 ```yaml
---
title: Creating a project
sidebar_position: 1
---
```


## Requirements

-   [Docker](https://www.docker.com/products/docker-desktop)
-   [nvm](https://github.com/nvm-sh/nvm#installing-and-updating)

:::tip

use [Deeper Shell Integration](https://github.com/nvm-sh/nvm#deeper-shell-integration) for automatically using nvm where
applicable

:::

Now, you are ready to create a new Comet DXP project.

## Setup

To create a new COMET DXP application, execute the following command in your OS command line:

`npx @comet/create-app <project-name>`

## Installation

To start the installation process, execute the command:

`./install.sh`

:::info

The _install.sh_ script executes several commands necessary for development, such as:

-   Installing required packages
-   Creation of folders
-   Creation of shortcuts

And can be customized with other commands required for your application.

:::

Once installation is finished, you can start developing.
_____
TASK ITEM
Show the lines of the records above that mention "start".

TASK ANSWER
To start the installation process, execute the command:
Once installation is finished, you can start developing.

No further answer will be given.